La main n’était plus là qui, vivante et jetant
Le bruit par tous les pores,
Tout à l’heure pressait le clavier palpitant
Plein de notes sonores,

Et les faisait jaillir sous son doigt souverain
Qui se crispe et s’allonge,
Et ruisseler le long des grands tubes d’airain
Comme l’eau d’une éponge.

Qu’on me démontre, tant qu’on le voudra, l’exactitude de la comparaison, et l’harmonie coulant le long des tuyaux, comme ferait l’eau d’une éponge dans un lavage général de l’orgue, l’impression que j’en éprouve est déplaisante, désobligeante ; et, loin de l’augmenter, elle amoindrit tout l’effet des beaux vers précédents, effet déjà compromis par ce doigt qui se crispe et s’allonge.

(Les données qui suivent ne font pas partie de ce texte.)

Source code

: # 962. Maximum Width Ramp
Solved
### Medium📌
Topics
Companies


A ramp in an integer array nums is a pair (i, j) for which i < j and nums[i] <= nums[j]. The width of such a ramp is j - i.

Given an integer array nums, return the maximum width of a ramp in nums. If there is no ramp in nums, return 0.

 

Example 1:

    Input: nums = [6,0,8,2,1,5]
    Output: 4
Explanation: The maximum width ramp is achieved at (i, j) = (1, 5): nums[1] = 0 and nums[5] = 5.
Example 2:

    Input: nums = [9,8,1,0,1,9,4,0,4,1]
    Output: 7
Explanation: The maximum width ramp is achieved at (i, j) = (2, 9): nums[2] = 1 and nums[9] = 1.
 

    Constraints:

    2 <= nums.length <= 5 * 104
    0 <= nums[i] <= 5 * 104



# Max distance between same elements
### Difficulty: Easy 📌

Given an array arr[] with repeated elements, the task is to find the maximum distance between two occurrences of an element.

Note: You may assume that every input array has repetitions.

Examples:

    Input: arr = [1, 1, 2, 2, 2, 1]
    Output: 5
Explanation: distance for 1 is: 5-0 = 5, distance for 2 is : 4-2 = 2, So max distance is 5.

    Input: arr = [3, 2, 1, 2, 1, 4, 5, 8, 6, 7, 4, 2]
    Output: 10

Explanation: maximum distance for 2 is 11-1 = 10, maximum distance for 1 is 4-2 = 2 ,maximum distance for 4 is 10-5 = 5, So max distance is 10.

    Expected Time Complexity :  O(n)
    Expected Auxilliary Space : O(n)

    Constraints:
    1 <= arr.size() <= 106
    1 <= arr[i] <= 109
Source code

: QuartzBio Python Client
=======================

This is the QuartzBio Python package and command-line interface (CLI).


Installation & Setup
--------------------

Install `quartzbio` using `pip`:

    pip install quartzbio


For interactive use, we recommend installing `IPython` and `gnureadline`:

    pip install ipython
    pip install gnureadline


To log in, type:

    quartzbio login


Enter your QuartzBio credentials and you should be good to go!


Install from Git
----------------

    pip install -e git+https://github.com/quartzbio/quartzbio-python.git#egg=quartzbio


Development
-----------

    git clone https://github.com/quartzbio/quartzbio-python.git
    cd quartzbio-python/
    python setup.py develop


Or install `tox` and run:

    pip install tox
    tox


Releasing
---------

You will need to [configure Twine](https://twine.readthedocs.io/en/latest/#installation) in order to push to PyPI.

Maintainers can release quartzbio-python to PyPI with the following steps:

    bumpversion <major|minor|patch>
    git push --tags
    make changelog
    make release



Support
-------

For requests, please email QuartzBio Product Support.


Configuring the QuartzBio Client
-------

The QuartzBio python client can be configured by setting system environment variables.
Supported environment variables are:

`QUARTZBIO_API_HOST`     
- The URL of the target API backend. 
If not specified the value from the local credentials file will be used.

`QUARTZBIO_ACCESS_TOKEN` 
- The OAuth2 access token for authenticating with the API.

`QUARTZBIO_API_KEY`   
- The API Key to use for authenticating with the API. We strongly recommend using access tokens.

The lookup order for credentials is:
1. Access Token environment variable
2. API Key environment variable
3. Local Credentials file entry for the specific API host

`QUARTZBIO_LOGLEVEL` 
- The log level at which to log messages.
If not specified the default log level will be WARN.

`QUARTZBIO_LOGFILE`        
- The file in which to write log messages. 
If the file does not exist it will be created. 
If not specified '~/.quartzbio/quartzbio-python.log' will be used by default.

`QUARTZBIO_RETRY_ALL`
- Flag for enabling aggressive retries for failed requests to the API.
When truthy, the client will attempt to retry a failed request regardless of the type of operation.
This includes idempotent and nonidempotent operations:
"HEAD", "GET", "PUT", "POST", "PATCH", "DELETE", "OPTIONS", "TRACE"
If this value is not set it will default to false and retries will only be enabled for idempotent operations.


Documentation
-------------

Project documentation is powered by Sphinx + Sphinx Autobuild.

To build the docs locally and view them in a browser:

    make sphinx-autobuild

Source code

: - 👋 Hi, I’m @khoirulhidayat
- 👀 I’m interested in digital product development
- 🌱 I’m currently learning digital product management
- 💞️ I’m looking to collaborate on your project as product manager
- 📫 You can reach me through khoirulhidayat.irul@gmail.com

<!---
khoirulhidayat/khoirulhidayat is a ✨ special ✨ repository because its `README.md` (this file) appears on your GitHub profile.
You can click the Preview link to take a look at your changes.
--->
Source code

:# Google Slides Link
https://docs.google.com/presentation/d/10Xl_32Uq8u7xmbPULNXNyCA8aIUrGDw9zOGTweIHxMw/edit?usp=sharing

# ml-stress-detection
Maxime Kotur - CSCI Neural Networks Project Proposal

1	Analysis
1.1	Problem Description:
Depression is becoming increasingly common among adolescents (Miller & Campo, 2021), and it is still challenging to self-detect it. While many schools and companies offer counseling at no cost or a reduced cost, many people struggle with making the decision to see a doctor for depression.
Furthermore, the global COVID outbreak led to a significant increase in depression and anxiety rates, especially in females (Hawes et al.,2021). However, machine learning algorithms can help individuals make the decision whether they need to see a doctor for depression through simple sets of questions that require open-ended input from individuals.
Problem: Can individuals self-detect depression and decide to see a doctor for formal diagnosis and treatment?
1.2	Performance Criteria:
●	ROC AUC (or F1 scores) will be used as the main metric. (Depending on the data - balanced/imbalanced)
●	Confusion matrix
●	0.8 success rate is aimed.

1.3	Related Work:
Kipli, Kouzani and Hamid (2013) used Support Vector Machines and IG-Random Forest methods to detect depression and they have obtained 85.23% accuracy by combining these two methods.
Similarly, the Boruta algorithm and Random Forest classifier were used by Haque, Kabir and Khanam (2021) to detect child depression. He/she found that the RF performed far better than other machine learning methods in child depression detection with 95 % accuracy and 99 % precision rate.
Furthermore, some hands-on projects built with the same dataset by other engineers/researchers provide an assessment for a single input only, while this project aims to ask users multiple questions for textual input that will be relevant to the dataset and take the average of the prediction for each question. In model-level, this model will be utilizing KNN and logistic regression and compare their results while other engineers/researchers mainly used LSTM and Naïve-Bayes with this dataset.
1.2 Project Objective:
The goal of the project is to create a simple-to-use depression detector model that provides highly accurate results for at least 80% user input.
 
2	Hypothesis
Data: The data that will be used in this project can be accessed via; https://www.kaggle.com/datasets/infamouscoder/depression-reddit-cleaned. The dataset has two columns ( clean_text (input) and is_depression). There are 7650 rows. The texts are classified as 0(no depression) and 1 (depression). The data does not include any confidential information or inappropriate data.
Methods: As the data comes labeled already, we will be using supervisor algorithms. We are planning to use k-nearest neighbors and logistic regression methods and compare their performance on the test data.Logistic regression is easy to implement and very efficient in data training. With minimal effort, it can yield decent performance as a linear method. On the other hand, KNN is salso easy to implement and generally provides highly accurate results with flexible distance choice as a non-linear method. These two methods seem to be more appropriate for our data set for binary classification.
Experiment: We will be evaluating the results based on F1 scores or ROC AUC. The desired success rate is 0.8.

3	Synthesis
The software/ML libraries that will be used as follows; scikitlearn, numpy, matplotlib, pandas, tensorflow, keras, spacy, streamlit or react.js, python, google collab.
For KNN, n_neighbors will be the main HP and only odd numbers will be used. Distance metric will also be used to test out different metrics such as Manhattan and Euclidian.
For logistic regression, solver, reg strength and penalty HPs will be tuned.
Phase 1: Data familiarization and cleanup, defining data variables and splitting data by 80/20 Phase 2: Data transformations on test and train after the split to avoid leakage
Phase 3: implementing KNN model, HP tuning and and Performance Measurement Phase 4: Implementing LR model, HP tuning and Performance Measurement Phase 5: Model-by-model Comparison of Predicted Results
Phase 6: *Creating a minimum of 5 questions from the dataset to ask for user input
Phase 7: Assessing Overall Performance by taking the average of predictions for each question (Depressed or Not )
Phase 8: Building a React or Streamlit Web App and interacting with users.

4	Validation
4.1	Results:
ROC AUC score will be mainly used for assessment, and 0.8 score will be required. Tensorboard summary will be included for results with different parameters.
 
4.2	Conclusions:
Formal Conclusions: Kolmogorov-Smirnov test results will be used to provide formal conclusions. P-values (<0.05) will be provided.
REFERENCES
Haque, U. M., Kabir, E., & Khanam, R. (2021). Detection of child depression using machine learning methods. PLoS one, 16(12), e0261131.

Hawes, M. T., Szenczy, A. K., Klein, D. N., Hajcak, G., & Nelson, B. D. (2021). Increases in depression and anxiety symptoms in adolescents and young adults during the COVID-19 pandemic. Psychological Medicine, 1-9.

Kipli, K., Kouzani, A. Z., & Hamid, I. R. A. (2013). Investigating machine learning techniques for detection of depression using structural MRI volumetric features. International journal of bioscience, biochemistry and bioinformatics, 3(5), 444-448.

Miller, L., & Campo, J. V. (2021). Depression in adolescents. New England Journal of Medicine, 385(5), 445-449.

Ailleurs, dans la petite pièce xiv, Oh ! n’insultez jamais une femme qui tombe ! on lit :

Quand le vent du malheur ébranlait leur vertu.
Qui de nous n’a pas vu de ces femmes brisées
S’y cramponner longtemps de leurs mains épuisées.
Comme au bout d’une branche on voit étinceler
Une goutte de pluie où le ciel vient briller, etc.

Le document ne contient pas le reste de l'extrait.